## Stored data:
......
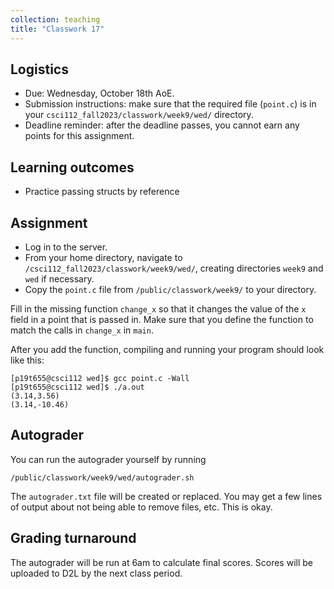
```yaml
---
collection: teaching
title: "Classwork 17"
---
```


## Logistics
* Due: Wednesday, October 18th AoE.
* Submission instructions: make sure that the required file (`point.c`) is in your
	`csci112_fall2023/classwork/week9/wed/` directory.
* Deadline reminder: after the deadline passes, you cannot earn any points for
	this assignment.

## Learning outcomes
* Practice passing structs by reference

## Assignment

* Log in to the server.
* From your home directory, navigate to `/csci112_fall2023/classwork/week9/wed/`, creating directories `week9`
and `wed` if necessary.
* Copy the `point.c` file from `/public/classwork/week9/` to your directory.

Fill in the missing function `change_x` so that it changes the value of the `x`
field in a point that is passed in. Make sure that you define the function to
match the calls in `change_x` in `main`.

After you add the function, compiling and running your program should look like
this:

```
[p19t655@csci112 wed]$ gcc point.c -Wall
[p19t655@csci112 wed]$ ./a.out
(3.14,3.56)
(3.14,-10.46)
```

## Autograder

You can run the autograder yourself by running
```
/public/classwork/week9/wed/autograder.sh
```
The `autograder.txt` file will be created or
replaced. You may get a few lines of output about not being able to remove
files, etc. This is okay.

## Grading turnaround

The autograder will be run at 6am to calculate final scores. Scores will be
uploaded to D2L by the next class period.
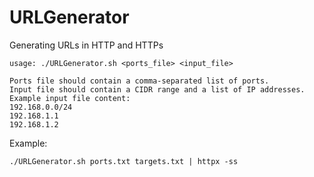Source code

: # URLGenerator
Generating URLs in HTTP and HTTPs
```
usage: ./URLGenerator.sh <ports_file> <input_file>

Ports file should contain a comma-separated list of ports.
Input file should contain a CIDR range and a list of IP addresses.
Example input file content:
192.168.0.0/24
192.168.1.1
192.168.1.2

```

Example:
```
./URLGenerator.sh ports.txt targets.txt | httpx -ss
```
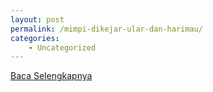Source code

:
 ```yaml
---
layout: post
permalink: /mimpi-dikejar-ular-dan-harimau/
categories:
    - Uncategorized
---
```


[Baca Selengkapnya](/06)
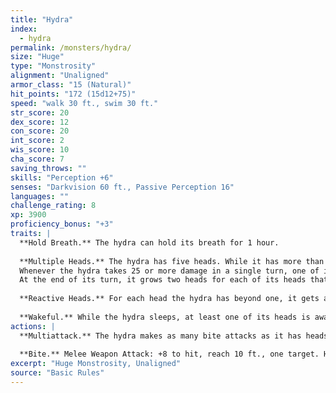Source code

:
 ```yaml
---
title: "Hydra"
index:
  - hydra
permalink: /monsters/hydra/
size: "Huge"
type: "Monstrosity"
alignment: "Unaligned"
armor_class: "15 (Natural)"
hit_points: "172 (15d12+75)"
speed: "walk 30 ft., swim 30 ft."
str_score: 20
dex_score: 12
con_score: 20
int_score: 2
wis_score: 10
cha_score: 7
saving_throws: ""
skills: "Perception +6"
senses: "Darkvision 60 ft., Passive Perception 16"
languages: ""
challenge_rating: 8
xp: 3900
proficiency_bonus: "+3"
traits: |
  **Hold Breath.** The hydra can hold its breath for 1 hour.
  
  **Multiple Heads.** The hydra has five heads. While it has more than one head, the hydra has advantage on saving throws against being blinded, charmed, deafened, frightened, stunned, and knocked unconscious.
  Whenever the hydra takes 25 or more damage in a single turn, one of its heads dies. If all its heads die, the hydra dies.
  At the end of its turn, it grows two heads for each of its heads that died since its last turn, unless it has taken fire damage since its last turn. The hydra regains 10 hit points for each head regrown in this way.
  
  **Reactive Heads.** For each head the hydra has beyond one, it gets an extra reaction that can be used only for opportunity attacks.
  
  **Wakeful.** While the hydra sleeps, at least one of its heads is awake.
actions: |
  **Multiattack.** The hydra makes as many bite attacks as it has heads.
  
  **Bite.** Melee Weapon Attack: +8 to hit, reach 10 ft., one target. Hit: 10 (1d10 + 5) piercing damage.
excerpt: "Huge Monstrosity, Unaligned"
source: "Basic Rules"
---
```

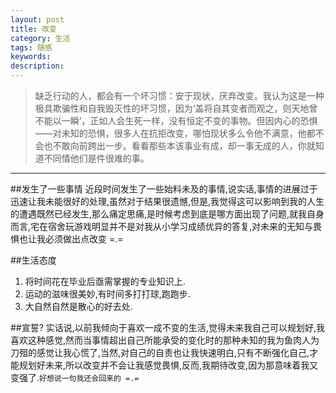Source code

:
 ```yaml
---
layout: post
title: 改变
category: 生活
tags: 随感
keywords: 
description: 
---
```

>缺乏行动的人，都会有一个坏习惯：安于现状，厌弃改变。我认为这是一种极具欺骗性和自我毁灭性的坏习惯，因为‘盖将自其变者而观之，则天地曾不能以一瞬’，正如人会生死一样，没有恒定不变的事物。但因内心的恐惧——对未知的恐惧，很多人在抗拒改变，哪怕现状多么令他不满意，他都不会也不敢向前跨出一步。看看那些本该事业有成，却一事无成的人，你就知道不同情他们是件很难的事。 

***
##发生了一些事情
近段时间发生了一些始料未及的事情,说实话,事情的进展过于迅速让我未能很好的处理,虽然对于结果很遗憾,但是,我觉得这可以影响到我的人生的遭遇既然已经发生,那么痛定思痛,是时候考虑到底是哪方面出现了问题,就我自身而言,宅在宿舍玩游戏明显并不是对我从小学习成绩优异的答复,对未来的无知与畏惧也让我必须做出点改变 =.=

##生活态度
1. 将时间花在毕业后亟需掌握的专业知识上.
2. 运动的滋味很美妙,有时间多打打球,跑跑步.
3. 大自然自然是散心的好去处.


##宣誓?
实话说,以前我倾向于喜欢一成不变的生活,觉得未来我自己可以规划好,我喜欢这种感觉,然而当事情超出自己所能承受的变化时的那种未知的我为鱼肉人为刀殂的感觉让我心慌了,当然,对自己的自责也让我快速明白,只有不断强化自己,才能规划好未来,所以改变并不会让我感觉畏惧,反而,我期待改变,因为那意味着我又变强了.`好想说一句我还会回来的 =.=`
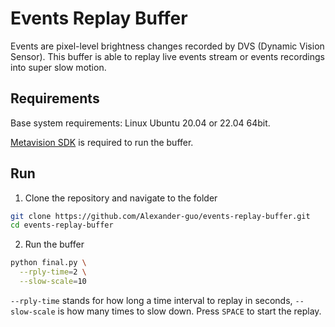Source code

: # Events Replay Buffer

Events are pixel-level brightness changes recorded by DVS (Dynamic Vision Sensor). This buffer is able to replay live events stream or events recordings into super slow motion.

## Requirements

Base system requirements: Linux Ubuntu 20.04 or 22.04 64bit.

[Metavision SDK](https://docs.prophesee.ai/stable/installation/linux.html) is required to run the buffer.

## Run

1. Clone the repository and navigate to the folder
```bash
git clone https://github.com/Alexander-guo/events-replay-buffer.git
cd events-replay-buffer
```
2. Run the buffer
```bash
python final.py \
  --rply-time=2 \
  --slow-scale=10
```
`--rply-time` stands for how long a time interval to replay in seconds, `--slow-scale` is how many times to slow down. Press `SPACE` to start the replay.
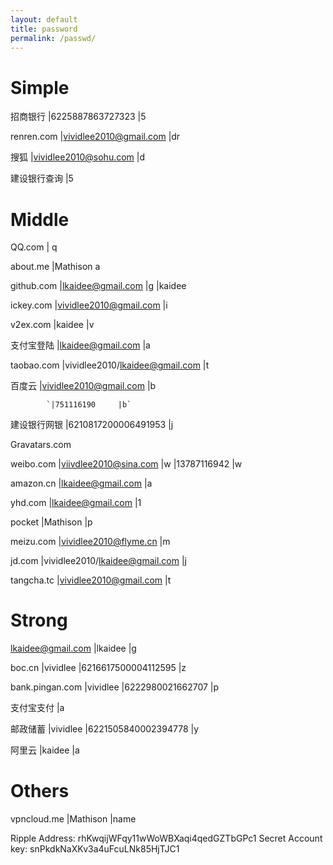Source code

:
 ```yaml
---
layout: default
title: password
permalink: /passwd/
---
```


Simple
==========
招商银行 	|6225887863727323 	 |5

renren.com 	|vividlee2010@gmail.com 	|dr

搜狐 		|vividlee2010@sohu.com 		|d

建设银行查询 	|5

Middle
==========
QQ.com 	|	q

about.me 	|Mathison 	a

github.com 	|lkaidee@gmail.com 	|g 	|kaidee

ickey.com 	|vividlee2010@gmail.com 	|i

v2ex.com 	|kaidee 	|v

支付宝登陆	|lkaidee@gmail.com 	|a

taobao.com 	|vividlee2010/lkaidee@gmail.com 	|t

百度云		|vividlee2010@gmail.com 	|b

			`|751116190 	|b`

建设银行网银 |6210817200006491953 	|j

Gravatars.com

weibo.com 	|viivdlee2010@sina.com 	|w
            |13787116942            |w

amazon.cn 	|lkaidee@gmail.com 	|a

yhd.com     |lkaidee@gmail.com  |1

pocket 		|Mathison 	|p

meizu.com 	|vividlee2010@flyme.cn 	|m

jd.com 		|vividlee2010/lkaidee@gmail.com 	|j

tangcha.tc 	|vividlee2010@gmail.com 	|t

Strong
==========
lkaidee@gmail.com 	|lkaidee 	|g

boc.cn 		|vividlee 	|6216617500004112595 	|z

bank.pingan.com 	|vividlee 	|6222980021662707 	|p

支付宝支付		|a

邮政储蓄 		|vividlee 	|6221505840002394778 	|y

阿里云 			|kaidee 	|a

Others
==========
vpncloud.me 	|Mathison 	|name

Ripple Address: rhKwqijWFqy11wWoWBXaqi4qedGZTbGPc1   Secret Account key: snPkdkNaXKv3a4uFcuLNk85HjTJC1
......
Count up the lines above that include the string "required" and report nothing but that number.

## Worked solution:
2